What to produce :: Once you have read the entries, please say how many lines hold the string "modelo", giving the number only.

Extracted material ::

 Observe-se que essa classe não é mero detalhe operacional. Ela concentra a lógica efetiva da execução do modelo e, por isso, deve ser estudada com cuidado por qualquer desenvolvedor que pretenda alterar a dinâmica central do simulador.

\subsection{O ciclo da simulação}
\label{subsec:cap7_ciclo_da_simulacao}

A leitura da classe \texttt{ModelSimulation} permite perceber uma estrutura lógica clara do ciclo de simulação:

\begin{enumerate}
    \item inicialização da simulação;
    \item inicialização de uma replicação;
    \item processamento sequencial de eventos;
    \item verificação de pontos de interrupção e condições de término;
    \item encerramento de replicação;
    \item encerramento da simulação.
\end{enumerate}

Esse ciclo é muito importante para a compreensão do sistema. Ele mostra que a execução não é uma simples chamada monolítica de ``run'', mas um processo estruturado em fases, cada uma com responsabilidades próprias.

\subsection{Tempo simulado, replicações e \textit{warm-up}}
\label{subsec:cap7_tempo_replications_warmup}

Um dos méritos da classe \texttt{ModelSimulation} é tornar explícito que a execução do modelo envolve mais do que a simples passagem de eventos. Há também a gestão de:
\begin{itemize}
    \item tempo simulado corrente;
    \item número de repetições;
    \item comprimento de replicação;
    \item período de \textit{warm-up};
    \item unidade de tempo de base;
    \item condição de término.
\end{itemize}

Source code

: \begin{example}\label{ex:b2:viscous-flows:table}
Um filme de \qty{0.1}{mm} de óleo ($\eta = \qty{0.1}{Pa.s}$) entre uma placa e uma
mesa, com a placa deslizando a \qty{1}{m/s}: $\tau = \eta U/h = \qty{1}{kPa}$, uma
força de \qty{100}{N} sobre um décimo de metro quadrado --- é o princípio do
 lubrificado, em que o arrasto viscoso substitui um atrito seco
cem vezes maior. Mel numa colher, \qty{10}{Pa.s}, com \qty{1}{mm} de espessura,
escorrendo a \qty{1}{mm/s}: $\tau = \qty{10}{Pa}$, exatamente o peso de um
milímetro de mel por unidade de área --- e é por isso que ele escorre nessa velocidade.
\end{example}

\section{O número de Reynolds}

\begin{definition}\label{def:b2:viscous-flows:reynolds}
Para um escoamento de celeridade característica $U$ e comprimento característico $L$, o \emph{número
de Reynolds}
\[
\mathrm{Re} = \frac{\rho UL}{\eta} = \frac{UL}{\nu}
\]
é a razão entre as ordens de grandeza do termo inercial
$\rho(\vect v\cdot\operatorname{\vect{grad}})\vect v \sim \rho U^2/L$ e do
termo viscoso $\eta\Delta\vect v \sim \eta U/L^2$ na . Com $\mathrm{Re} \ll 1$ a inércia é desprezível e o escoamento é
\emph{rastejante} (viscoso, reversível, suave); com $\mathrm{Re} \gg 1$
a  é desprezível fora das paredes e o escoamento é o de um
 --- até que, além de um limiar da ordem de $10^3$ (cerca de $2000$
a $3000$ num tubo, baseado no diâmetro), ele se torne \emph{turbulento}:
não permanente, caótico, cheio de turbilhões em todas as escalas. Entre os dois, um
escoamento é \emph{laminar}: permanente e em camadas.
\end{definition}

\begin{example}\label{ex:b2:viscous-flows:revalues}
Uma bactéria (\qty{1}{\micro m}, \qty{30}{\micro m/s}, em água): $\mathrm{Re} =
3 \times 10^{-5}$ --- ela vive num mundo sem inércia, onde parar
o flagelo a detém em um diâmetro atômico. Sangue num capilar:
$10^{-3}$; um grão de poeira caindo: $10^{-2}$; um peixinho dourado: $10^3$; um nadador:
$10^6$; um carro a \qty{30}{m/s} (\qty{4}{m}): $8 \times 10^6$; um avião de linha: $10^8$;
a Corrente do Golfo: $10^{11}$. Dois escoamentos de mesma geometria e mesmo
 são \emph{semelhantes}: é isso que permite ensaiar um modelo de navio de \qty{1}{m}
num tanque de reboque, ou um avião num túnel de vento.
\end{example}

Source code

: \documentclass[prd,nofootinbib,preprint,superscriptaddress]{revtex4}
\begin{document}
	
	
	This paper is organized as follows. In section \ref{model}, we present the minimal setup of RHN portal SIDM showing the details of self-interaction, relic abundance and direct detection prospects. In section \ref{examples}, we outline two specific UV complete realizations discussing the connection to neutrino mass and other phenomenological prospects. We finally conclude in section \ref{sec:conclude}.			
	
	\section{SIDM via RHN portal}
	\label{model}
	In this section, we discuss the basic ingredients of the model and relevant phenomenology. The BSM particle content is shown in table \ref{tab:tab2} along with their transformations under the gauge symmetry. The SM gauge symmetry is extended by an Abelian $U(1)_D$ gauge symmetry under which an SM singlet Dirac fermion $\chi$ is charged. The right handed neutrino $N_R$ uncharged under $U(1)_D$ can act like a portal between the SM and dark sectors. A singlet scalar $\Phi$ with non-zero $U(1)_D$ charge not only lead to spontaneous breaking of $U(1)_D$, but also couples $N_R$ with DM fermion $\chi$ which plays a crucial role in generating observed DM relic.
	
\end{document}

The completed task :: 3